■ WHAT IS EXPECTED: Find each line below that includes "https", then copy it.

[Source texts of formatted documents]
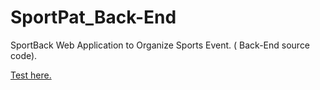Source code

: # SportPat_Back-End
SportBack Web Application to Organize Sports Event. ( Back-End source code).

<a href="https://182-193-28-81.ftth.cust.kwaoo.net:8000">Test here.</a>
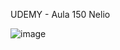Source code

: UDEMY - Aula 150 Nelio

![image](https://user-images.githubusercontent.com/80777556/213589134-e1de35d6-4b95-4b00-9df1-e4ad1153facf.png)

■ ANSWER:
<a href="https://182-193-28-81.ftth.cust.kwaoo.net:8000">Test here.</a>
![image](https://user-images.githubusercontent.com/80777556/213589134-e1de35d6-4b95-4b00-9df1-e4ad1153facf.png)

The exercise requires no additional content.